Hastings and Prince Edward Regiment Museum
- Location: Belleville Armoury, 187 Pinnacle Street, Belleville, Ontario, Canada
- Coordinates: 44°09′49″N 77°22′55″W﻿ / ﻿44.16353°N 77.38193°W
- Type: Regimental museum

= Hastings and Prince Edward Regiment Museum =

The Hastings and Prince Edward Regiment Museum is located at the Belleville Armoury in Belleville, Ontario. The museum preserves the history of the militia, specifically the Hastings and Prince Edward Regiment, through the collection and preservation of military artifacts and documents of historical significance to the Regiment and its antecedent units.

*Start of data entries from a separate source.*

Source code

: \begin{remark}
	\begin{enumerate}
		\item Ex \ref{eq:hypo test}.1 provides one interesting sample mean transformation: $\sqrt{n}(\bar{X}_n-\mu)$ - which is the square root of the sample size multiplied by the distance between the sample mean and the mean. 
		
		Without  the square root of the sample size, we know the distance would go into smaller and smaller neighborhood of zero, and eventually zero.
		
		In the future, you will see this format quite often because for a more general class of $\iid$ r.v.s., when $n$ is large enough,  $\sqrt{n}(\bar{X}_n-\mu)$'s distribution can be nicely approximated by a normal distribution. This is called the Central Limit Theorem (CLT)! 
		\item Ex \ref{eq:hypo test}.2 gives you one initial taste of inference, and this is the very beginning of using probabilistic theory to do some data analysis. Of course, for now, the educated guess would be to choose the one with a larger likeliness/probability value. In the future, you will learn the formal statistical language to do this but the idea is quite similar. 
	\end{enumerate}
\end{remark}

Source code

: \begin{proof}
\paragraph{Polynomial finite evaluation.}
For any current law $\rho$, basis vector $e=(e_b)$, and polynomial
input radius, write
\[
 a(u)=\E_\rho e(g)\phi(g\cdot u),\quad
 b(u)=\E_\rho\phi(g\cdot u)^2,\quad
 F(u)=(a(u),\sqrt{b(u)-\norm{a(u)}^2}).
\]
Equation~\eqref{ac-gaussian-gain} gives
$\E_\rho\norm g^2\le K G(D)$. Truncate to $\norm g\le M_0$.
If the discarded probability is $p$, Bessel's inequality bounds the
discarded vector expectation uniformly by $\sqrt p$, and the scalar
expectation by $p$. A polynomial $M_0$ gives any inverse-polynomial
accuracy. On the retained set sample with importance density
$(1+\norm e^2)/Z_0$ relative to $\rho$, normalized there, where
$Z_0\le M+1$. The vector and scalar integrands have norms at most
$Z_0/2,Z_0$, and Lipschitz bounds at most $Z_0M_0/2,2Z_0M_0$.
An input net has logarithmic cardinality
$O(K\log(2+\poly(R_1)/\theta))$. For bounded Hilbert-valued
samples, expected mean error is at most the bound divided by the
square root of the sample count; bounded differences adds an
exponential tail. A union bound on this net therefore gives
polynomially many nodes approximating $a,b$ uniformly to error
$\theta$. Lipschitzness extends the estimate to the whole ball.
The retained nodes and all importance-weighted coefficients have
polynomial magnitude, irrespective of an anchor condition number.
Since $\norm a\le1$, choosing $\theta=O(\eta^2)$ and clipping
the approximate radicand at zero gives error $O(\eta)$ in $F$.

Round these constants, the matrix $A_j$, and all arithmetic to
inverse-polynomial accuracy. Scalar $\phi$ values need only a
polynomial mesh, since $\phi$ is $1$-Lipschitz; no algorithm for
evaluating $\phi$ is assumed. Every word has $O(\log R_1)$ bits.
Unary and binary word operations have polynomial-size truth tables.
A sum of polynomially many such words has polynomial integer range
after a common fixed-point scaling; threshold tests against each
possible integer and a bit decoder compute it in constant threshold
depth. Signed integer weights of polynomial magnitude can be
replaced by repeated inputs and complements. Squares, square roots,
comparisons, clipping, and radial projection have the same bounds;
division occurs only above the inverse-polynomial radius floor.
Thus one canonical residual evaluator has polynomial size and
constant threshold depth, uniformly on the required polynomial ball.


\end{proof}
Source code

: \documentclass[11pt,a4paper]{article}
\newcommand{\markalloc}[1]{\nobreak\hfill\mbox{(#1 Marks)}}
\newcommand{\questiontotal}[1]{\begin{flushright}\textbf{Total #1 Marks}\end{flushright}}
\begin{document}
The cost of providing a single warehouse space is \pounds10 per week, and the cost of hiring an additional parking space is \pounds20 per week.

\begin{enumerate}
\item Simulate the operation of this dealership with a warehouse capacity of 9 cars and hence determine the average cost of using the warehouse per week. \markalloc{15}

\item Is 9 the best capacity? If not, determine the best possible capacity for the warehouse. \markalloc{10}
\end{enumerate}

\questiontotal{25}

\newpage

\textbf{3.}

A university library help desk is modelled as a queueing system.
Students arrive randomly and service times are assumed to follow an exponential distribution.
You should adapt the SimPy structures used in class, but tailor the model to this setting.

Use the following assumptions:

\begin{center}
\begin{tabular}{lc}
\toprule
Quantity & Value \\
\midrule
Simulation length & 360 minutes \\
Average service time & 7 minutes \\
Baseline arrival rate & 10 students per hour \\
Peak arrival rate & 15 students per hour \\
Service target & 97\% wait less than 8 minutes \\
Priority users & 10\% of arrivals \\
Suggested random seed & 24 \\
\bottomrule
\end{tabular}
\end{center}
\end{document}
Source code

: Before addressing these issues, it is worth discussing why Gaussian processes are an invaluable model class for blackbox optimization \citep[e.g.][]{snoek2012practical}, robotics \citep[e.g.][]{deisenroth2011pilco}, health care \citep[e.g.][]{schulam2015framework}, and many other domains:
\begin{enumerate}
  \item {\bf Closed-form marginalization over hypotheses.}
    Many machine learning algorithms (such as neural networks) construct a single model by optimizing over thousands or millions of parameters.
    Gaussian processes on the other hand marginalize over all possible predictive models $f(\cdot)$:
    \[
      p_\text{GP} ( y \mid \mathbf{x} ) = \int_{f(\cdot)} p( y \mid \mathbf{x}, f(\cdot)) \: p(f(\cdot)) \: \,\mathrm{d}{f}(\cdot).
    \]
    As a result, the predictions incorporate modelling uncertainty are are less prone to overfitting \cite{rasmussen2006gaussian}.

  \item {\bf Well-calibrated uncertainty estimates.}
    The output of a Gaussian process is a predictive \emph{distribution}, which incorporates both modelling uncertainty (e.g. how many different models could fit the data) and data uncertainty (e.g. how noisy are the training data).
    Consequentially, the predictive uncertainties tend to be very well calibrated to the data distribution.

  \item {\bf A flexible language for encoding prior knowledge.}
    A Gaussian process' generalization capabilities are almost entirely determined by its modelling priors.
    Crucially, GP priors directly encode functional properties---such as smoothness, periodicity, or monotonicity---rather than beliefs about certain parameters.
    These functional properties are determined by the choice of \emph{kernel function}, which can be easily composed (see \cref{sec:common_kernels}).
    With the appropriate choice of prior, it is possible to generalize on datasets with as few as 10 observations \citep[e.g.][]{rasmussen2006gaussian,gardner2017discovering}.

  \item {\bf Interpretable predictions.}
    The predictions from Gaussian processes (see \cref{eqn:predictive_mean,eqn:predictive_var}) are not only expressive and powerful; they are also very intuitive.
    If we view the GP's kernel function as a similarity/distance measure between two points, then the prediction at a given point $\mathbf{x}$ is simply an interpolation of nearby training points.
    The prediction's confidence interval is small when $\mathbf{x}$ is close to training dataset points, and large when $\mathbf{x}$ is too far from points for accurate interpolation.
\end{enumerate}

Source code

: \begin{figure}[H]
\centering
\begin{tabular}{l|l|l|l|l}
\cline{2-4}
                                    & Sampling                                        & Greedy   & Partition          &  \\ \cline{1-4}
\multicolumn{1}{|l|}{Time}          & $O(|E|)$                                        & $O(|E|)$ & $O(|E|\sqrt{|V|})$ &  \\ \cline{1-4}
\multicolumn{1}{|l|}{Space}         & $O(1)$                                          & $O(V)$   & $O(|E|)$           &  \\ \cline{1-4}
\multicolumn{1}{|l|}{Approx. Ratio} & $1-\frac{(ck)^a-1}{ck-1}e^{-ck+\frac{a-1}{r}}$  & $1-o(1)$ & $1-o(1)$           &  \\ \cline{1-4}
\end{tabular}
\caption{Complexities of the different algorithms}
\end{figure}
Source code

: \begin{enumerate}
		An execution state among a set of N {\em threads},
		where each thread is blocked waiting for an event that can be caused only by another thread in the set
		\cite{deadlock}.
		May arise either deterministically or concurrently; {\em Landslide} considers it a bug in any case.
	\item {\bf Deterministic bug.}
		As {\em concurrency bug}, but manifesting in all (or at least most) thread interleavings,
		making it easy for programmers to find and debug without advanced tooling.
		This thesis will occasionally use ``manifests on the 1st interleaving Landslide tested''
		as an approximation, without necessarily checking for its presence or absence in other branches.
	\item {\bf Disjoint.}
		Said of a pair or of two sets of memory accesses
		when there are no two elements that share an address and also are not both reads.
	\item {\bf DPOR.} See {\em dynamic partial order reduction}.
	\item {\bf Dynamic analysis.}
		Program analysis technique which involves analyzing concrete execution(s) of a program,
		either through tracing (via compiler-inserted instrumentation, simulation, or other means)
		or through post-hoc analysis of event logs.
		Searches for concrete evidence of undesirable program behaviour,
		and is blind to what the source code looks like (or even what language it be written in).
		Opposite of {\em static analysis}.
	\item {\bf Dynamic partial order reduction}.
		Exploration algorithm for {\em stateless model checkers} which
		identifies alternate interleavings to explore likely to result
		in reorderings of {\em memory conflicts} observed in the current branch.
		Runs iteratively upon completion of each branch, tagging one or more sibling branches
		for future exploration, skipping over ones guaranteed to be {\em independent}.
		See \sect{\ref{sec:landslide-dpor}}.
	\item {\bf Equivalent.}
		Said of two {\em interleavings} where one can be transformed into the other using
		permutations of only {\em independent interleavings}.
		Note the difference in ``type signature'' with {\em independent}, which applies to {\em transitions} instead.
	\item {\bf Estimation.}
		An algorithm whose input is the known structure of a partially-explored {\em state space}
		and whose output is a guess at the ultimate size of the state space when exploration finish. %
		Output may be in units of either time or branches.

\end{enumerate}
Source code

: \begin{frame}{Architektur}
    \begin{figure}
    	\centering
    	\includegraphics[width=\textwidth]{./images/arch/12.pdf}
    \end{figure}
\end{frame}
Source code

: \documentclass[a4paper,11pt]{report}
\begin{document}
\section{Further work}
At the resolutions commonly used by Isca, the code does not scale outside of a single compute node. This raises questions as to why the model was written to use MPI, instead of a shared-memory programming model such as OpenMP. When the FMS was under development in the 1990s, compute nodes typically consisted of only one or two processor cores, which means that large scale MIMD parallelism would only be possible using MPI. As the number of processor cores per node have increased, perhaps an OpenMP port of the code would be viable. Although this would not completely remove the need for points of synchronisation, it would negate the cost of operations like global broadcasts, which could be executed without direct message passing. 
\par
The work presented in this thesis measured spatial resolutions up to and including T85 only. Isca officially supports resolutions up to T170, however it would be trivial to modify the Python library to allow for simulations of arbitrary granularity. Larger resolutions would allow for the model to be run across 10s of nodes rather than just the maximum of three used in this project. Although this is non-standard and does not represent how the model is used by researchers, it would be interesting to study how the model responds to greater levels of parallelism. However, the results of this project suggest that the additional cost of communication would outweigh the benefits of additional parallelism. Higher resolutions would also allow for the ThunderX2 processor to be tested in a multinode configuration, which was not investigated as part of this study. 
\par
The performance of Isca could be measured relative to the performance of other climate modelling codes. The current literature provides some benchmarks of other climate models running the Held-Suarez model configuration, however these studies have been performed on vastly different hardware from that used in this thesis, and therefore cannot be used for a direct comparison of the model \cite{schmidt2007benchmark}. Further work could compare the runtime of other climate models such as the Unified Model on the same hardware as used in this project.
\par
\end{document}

The museum displays and illustrates in an appropriate manner the dress, weapons, military equipment, and customs of the Regiment’s heritage. It serves as a training medium to teach regimental history and to provide a scholarly basis for those studying the history of the militia, the Regiment and its antecedent units, and their historical significance in the Midland District of Ontario. The museum fosters in the local community interest and a sense of pride in the Regiment and its accomplishments.

The museum focuses on the history of the Regiment, its activities in different wars, and the effect on area counties. Exhibits include uniforms, weapons, medals, equipment, photographs, and other military and regimental memorabilia. The museum is open several days a week.

The museum is affiliated with: CMA, CHIN, OMMC, and Virtual Museum of Canada.